◆ Records provided:
※

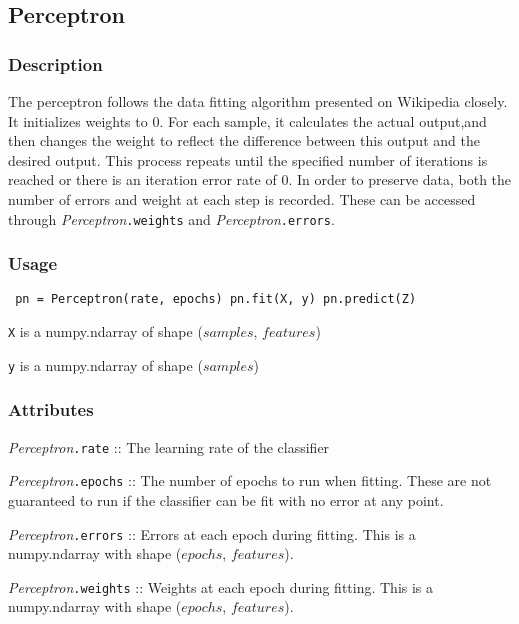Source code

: \documentclass{article}
\begin{document}
\subsection{Perceptron}

\subsubsection{Description}

The perceptron follows the data fitting algorithm presented on Wikipedia
closely. It initializes weights to 0. For each sample, it calculates the actual
output,and then changes the weight to reflect the difference between this output
and the desired output. This process repeats until the specified number of
iterations is reached or there is an iteration error rate of 0. In order to
preserve data, both the number of errors and weight at each step is recorded.
These can be accessed through \textit{Perceptron}\texttt{.weights} and
\textit{Perceptron}\texttt{.errors}.

\subsubsection{Usage}

\begin{verbatim} pn = Perceptron(rate, epochs) pn.fit(X, y) pn.predict(Z)
\end{verbatim}

\texttt{X} is a numpy.ndarray of shape ($samples$, $features$)

\texttt{y} is a numpy.ndarray of shape ($samples$)

\subsubsection{Attributes}

\textit{Perceptron}\texttt{.rate} :: The learning rate of the classifier

\textit{Perceptron}\texttt{.epochs} :: The number of epochs to run when fitting.
These are not guaranteed to run if the classifier can be fit with no error at
any point.

\textit{Perceptron}\texttt{.errors} :: Errors at each epoch during fitting. This
is a numpy.ndarray with shape ($epochs$, $features$).

\textit{Perceptron}\texttt{.weights} :: Weights at each epoch during fitting.
This is a numpy.ndarray with shape ($epochs$, $features$).
\end{document}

※

◆ Task requirements: The answer must be a single number: the count of lines in the listing that hold the string "weights".

◆ Exercise answer: 3